## Work order
Every line below that carries the word "your" needs to be copied.

Stored data entries:
- - - - - - -

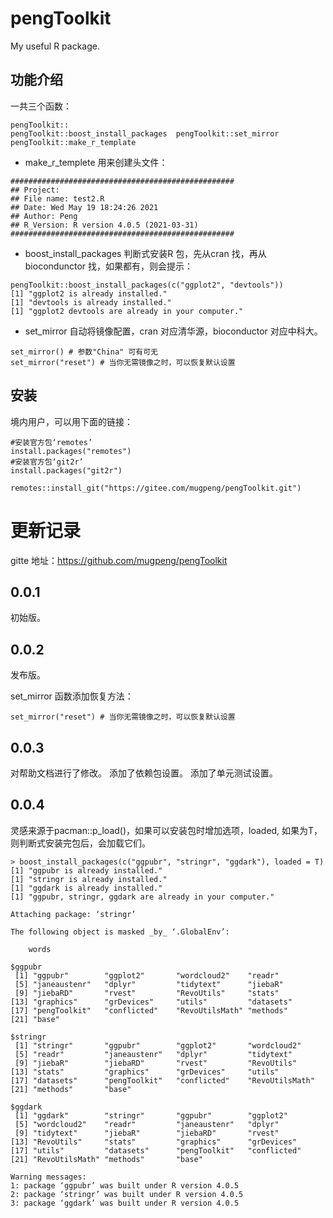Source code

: # pengToolkit
 My useful R package.

## 功能介绍
一共三个函数：

```
pengToolkit::
pengToolkit::boost_install_packages  pengToolkit::set_mirror
pengToolkit::make_r_template  
```

- make_r_templete 
用来创建头文件：
```
##################################################
## Project:
## File name: test2.R
## Date: Wed May 19 18:24:26 2021
## Author: Peng
## R_Version: R version 4.0.5 (2021-03-31)
##################################################
```
- boost_install_packages
判断式安装R 包，先从cran 找，再从biocondunctor 找，如果都有，则会提示：
```
pengToolkit::boost_install_packages(c("ggplot2", "devtools"))
[1] "ggplot2 is already installed."
[1] "devtools is already installed."
[1] "ggplot2 devtools are already in your computer."
```

- set_mirror
自动将镜像配置，cran 对应清华源，bioconductor 对应中科大。
```
set_mirror() # 参数"China" 可有可无
set_mirror("reset") # 当你无需镜像之时，可以恢复默认设置
```

## 安装
境内用户，可以用下面的链接：
```
#安装官方包‘remotes’
install.packages("remotes")
#安装官方包‘git2r’
install.packages("git2r")

remotes::install_git("https://gitee.com/mugpeng/pengToolkit.git")
```

# 更新记录
gitte 地址：https://github.com/mugpeng/pengToolkit

## 0.0.1
初始版。

## 0.0.2
发布版。

set_mirror 函数添加恢复方法：
```
set_mirror("reset") # 当你无需镜像之时，可以恢复默认设置
```
## 0.0.3
对帮助文档进行了修改。
添加了依赖包设置。
添加了单元测试设置。

## 0.0.4
灵感来源于pacman::p_load()，如果可以安装包时增加选项，loaded, 如果为T，则判断式安装完包后，会加载它们。
```
> boost_install_packages(c("ggpubr", "stringr", "ggdark"), loaded = T)
[1] "ggpubr is already installed."
[1] "stringr is already installed."
[1] "ggdark is already installed."
[1] "ggpubr, stringr, ggdark are already in your computer."

Attaching package: ‘stringr’

The following object is masked _by_ ‘.GlobalEnv’:

    words

$ggpubr
 [1] "ggpubr"        "ggplot2"       "wordcloud2"    "readr"        
 [5] "janeaustenr"   "dplyr"         "tidytext"      "jiebaR"       
 [9] "jiebaRD"       "rvest"         "RevoUtils"     "stats"        
[13] "graphics"      "grDevices"     "utils"         "datasets"     
[17] "pengToolkit"   "conflicted"    "RevoUtilsMath" "methods"      
[21] "base"         

$stringr
 [1] "stringr"       "ggpubr"        "ggplot2"       "wordcloud2"   
 [5] "readr"         "janeaustenr"   "dplyr"         "tidytext"     
 [9] "jiebaR"        "jiebaRD"       "rvest"         "RevoUtils"    
[13] "stats"         "graphics"      "grDevices"     "utils"        
[17] "datasets"      "pengToolkit"   "conflicted"    "RevoUtilsMath"
[21] "methods"       "base"         

$ggdark
 [1] "ggdark"        "stringr"       "ggpubr"        "ggplot2"      
 [5] "wordcloud2"    "readr"         "janeaustenr"   "dplyr"        
 [9] "tidytext"      "jiebaR"        "jiebaRD"       "rvest"        
[13] "RevoUtils"     "stats"         "graphics"      "grDevices"    
[17] "utils"         "datasets"      "pengToolkit"   "conflicted"   
[21] "RevoUtilsMath" "methods"       "base"         

Warning messages:
1: package ‘ggpubr’ was built under R version 4.0.5 
2: package ‘stringr’ was built under R version 4.0.5 
3: package ‘ggdark’ was built under R version 4.0.5 
```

- - - - - - -

## Solved problem
[1] "ggplot2 devtools are already in your computer."
[1] "ggpubr, stringr, ggdark are already in your computer."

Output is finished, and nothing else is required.